In addition to their usefulness as biomarkers of risk in ER+ breast cancers, the chromosomal regions 17q21.33-q25.1, 8p11.2 and 8q24.3 contain oncogenes that may be valuable as therapeutic targets for novel drug therapies. Genes in the 8p11.2 region identified as putative oncogenes and therapeutic targets include U6 snRNA-associated Sm-like protein (LSM1), Wolf-Hirschhorn syndrome candidate 1-like 1 (WHSC1L1), and the RNA Polymerase III subunit BRF2 in region 8p11.2. Of note BRF2 has the highest associated HR, and was recently identified as a putative oncogene in squamous cell lung cancer [29], [30], [34], [43]. Fibroblast growth factor receptor-1 (FGFR1), recently identified as a putative driver of endocrine resistance in breast cancer [36], is at the edges of the 8p11.2 amplicon that we found associated with early relapse in ER+ breast cancer treated with tamoxifen. Its outlier profile is associated with poor survival with hazard ratio of 1.8 and a log-rank P value of 0.046 (Table S2).
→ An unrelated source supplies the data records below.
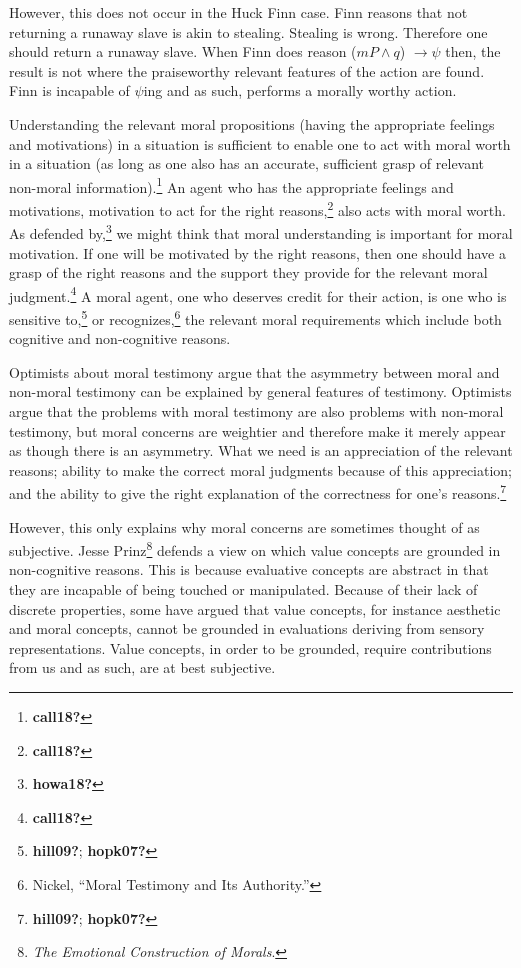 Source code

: \documentclass[
  12pt,
]{book}
\theoremstyle{definition}
\theoremstyle{definition}
\theoremstyle{definition}
\theoremstyle{definition}
\theoremstyle{remark}
\begin{document}
However, this does not occur in the Huck Finn case. Finn reasons that not returning a runaway slave is akin to stealing. Stealing is wrong. Therefore one should return a runaway slave. When Finn does reason (\(mP \land q\)) \(\rightarrow \psi\) then, the result is not where the praiseworthy relevant features of the action are found. Finn is incapable of \(\psi\)ing and as such, performs a morally worthy action.

Understanding the relevant moral propositions (having the appropriate feelings and motivations) in a situation is sufficient to enable one to act with moral worth in a situation (as long as one also has an accurate, sufficient grasp of relevant non-moral information).\footnote{\textbf{call18?}} An agent who has the appropriate feelings and motivations, motivation to act for the right reasons,\footnote{\textbf{call18?}} also acts with moral worth. As defended by,\footnote{\textbf{howa18?}} we might think that moral understanding is important for moral motivation. If one will be motivated by the right reasons, then one should have a grasp of the right reasons and the support they provide for the relevant moral judgment.\footnote{\textbf{call18?}} A moral agent, one who deserves credit for their action, is one who is sensitive to,\footnote{\textbf{hill09?}; \textbf{hopk07?}} or recognizes,\footnote{Nickel, {``Moral {Testimony} and Its {Authority}.''}} the relevant moral requirements which include both cognitive and non-cognitive reasons.

Optimists about moral testimony argue that the asymmetry between moral and non-moral testimony can be explained by general features of testimony. Optimists argue that the problems with moral testimony are also problems with non-moral testimony, but moral concerns are weightier and therefore make it merely appear as though there is an asymmetry. What we need is an appreciation of the relevant reasons; ability to make the correct moral judgments because of this appreciation; and the ability to give the right explanation of the correctness for one's reasons.\footnote{\textbf{hill09?}; \textbf{hopk07?}}

However, this only explains why moral concerns are sometimes thought of as subjective. Jesse Prinz\footnote{\emph{The {Emotional Construction} of {Morals}}.} defends a view on which value concepts are grounded in non-cognitive reasons. This is because evaluative concepts are abstract in that they are incapable of being touched or manipulated. Because of their lack of discrete properties, some have argued that value concepts, for instance aesthetic and moral concepts, cannot be grounded in evaluations deriving from sensory representations. Value concepts, in order to be grounded, require contributions from us and as such, are at best subjective.
\end{document}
However, in our analysis FGFR1 is not the strongest candidate in this region, and was not present in our minimal amplicon region defined by our methods.

As seen in Figure S1, the majority of outlier genes associated with poor prognosis on the q arm of chromosome 8 are clustered in the region 8q24.3 with the rest of them scattered all the way to 8q11.2. This suggests that in some cases the whole q arm of chromosome 8 is amplified or that there are a number of amplicons on 8q that correlate with 8q24.3. Slightly more upstream of 8q24.3 there is a well known oncogene MYC, a key estrogen effector, that has been reported to induce tamoxifen resistance when over-expressed [44]. Although MYC could also contribute to the effect of this amplicon on early relapse, it was not identified in our analysis as strongly associated with differential survival (log-rank P  = 0.042, Table S2) compared to more distal genes, suggesting it may contribute to only a minority of cases containing this amplicon. Other potential genes driving tumorigenesis in 8q24.3 include Heat Shock Transcription Factor 1 (HSF1), which has been shown to be a powerful potentiator of tumorigenesis [29], [30], [34]. Also of interest is YWHAZ, a member of the 14-3-3 family of proteins. High expression of YWHAZ has been associated with poor clinical outcome in ER+ breast cancer [45]. Down-regulation of YWHAX can restore tamoxifen sensitivity to tamoxifen resistant populations of MCF-7 cells, suggesting it may play a direct role in mediating hormone resistance [46].

Of the chromosomal regions identified in this study, 17q21.33-q25.1 is the least understood. Situated downstream of a much better known amplicon 17q12 (HER2+), it is known to be amplified and correlated with high grade tumors and poor prognosis [26]. However, there is still no definite identification of driver oncogenes in this region. Possible candidates are CLTC, involved in gene fusions in B-cell lymphomas and non-small cell lung carcinomas, and RAD51C involved in DNA repair and homologous recombination. The gene with highest HR for relapse in this region is Prohibitin (PHB), a transcriptional regulator that has been shown to have both oncogenic and tumor suppressor capability in different contexts. Of note PHB has been reported to associate with and inhibit ER-mediated transcriptional function, suggesting it may play a role in modulating ER-function [47].

Another gene associated with early relapse is Cyclin D1 (CCND1, log-rank P  = 5.7e-06, Table S2) [48] located on chromosomal band 11q13, which is another well known amplification site [49]. However CCND1 is also a cell cycle marker and its expression is associated with proliferation. Thus the association of high CCND1 expression with poor outcome may in part reflect its role in proliferation and not just as a driver oncogene. This region was not identified as an independent potential amplicon in our analysis. Intriguingly there are reports of an association between 11q13 amplification and amplification of 8p12 [38], [50], [51] in breast cancers, with some reports demonstrating a physical association between these domains [50].

Analysis for the presence of 17q21.33-q25.1, 8p11.2 and 8q24.3 amplicons by a multiplexed FISH assay in 36 ER+/HER2- samples from the MicMa cohort showed there is a trend towards decreased relapse free survival in patients who have amplicons compared to those who do not. Although small numbers limit statistical significance, these results are encouraging and suggest that a FISH-based assay could be developed as a prognostic tool. Future studies that evaluate large, well annotated clinical data sets are necessary to validate the FISH assay and determine whether these amplicons can be of used as predictive and prognostic markers in ER+ breast cancer.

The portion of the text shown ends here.